I am in the Med at the moment and have my 135% genoa in use, this is a heavy weight laminated sail. Like all furling sails it is not much good when hard reefed. There have been times when even well past the second reef line its just too much sail.(When sailing in over 35 kts)

I quite fancy the idea of rigging a Furling Solent stay inside (Aft of ) the genoa and either putting on the jib (Which I have but have never used) or a second smaller jib, or yankee for heavy conditions. Does anyone have any experience of this type of arrangement/rig. It would not exactly be a cutter would it. What constitutes a cutter rig anyway. What are the advantages/dis-advantages. Any comments welcome.
 
" What constitutes a cutter rig anyway. "

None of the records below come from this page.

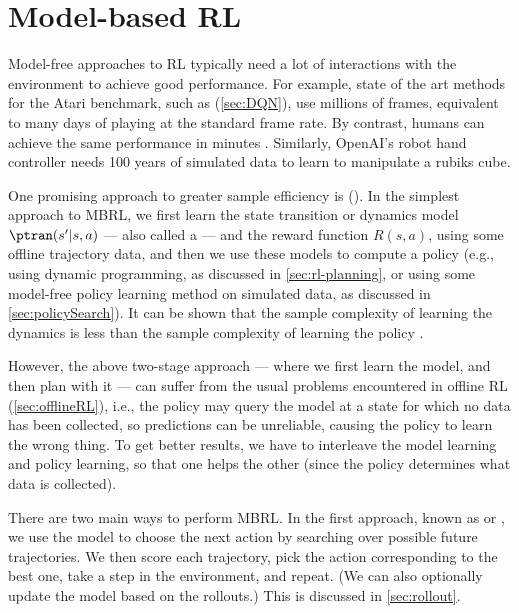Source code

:\chapter{Model-based RL}
\label{sec:MBRL}


Model-free approaches to RL typically
need a lot of interactions with the environment
to achieve good performance.
For example, state of the art
methods for the Atari benchmark, such as 
(\cref{sec:DQN}), use millions of frames,
equivalent to many days of playing
at the standard frame rate.
By contrast, humans can achieve the same
performance in minutes \citep{Tsividis2017}.
Similarly,
OpenAI's robot hand controller \citep{Andrychowicz2020}
needs  100 years of simulated data
to 
learn to manipulate a rubiks cube.


One promising approach to greater sample efficiency
is 
().
In the simplest approach to MBRL,
we first learn the state transition or dynamics model
$\ptran(s'|s,a)$ --- also called a  ---
and the reward function $R(s,a)$,
using some offline trajectory data, 
and then we use these models to compute a  policy
(e.g., using dynamic programming, as discussed in
\cref{sec:rl-planning},
or using some model-free policy learning method on simulated data,
as discussed in \cref{sec:policySearch}).
It can be shown that the sample complexity
of learning the dynamics is less than the sample
complexity of learning the policy \citep{Zhu2024iclr}.

However, the above two-stage approach --- where we first learn the model,
and then plan with it --- can suffer from the usual problems
encountered in offline RL (\cref{sec:offlineRL}),
i.e., the policy may query the model at a state
for which no data has been collected, so predictions can be
unreliable, causing the policy to learn the wrong thing.
To get better results, we have to interleave the model learning
and policy learning, so that one helps the other
(since the policy determines what data is collected).

There are two main ways to perform MBRL.
In the first approach,
known as  
or ,
we use the model
to choose the next action by searching over possible future
trajectories.
We then score each trajectory, pick the action corresponding to the best one, take
a step in the environment, and repeat.
(We can also optionally update the model
based on the  rollouts.)
This is discussed in \cref{sec:rollout}.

You should be able to sail with both foresails drawing, and able to tack with them.
The query is - where is the head of the inner forestay ? If at the same spot, or close to the same height as the outer forestay, - it is not a full cutter rig. Traditional cutters have their two forestays approximately parallel and can set both sails effectively on the beat. Each sail is smaller and more easily handled, and dropping one is a quick "reef". Not as fast as a large genoa in light to medium winds, but better than a badly furled one in strong.
You could have the best of both worlds with the set up you suggest.
Ken
 
We have a cutter rig - as you can see the headsails are parrallel:

Abersoch%20at%20Anchor.JPG


We can hold both sails on a beat - although the genoa is quite full and so we can't point that high - we tend to part furl the genoa and have full staysail - works well.

The staysail is an excellent storm job too - about the right size (and can be furled partly if needed) and it is closed to the mast so brings the centre of effort to the middle of the boat in heavy weather (with a single foresail you have a scrap of sail at the front of the boat and the deep reefed main at the middle - with a cutter you have both sails together which balances it nicely).

We like ours - very versatile. Tacking can be hard work as the genoa has to be pulled infront of the staysail so has some resistance - but then again when cruising if you need to tack you can just go somewhere else!

One point to note - with a cutter rig you will need running backstays if the wind picks up to support the load point that the top of the staysail attaches to.

Jonny
 
jonny,
regarding running backstays,if there are none, would lower aft shrouds be sufficient if they join the mast at roughly the same place as the inner forestay. also considering that the mast has a pretty hefty cross section.
joe
 
If the lowers have some pull backward then this will help. With a cutter rig the runners aren't critical unless its very windy (we leave ours permanently rigged but the previous owner rarely used them - he didn't even have any rope for them when we bought the boat!)

Some people use them religiously, others just use them when its windy and the mast starts to 'pant' at the attachment point.

Its a judgement call - they only need to support the mast at the point the staysail joins, as this is a pressure point forwards and the risk is the staysail pulls the mast too far forwards where it attaches and breaks the mast (extreme!).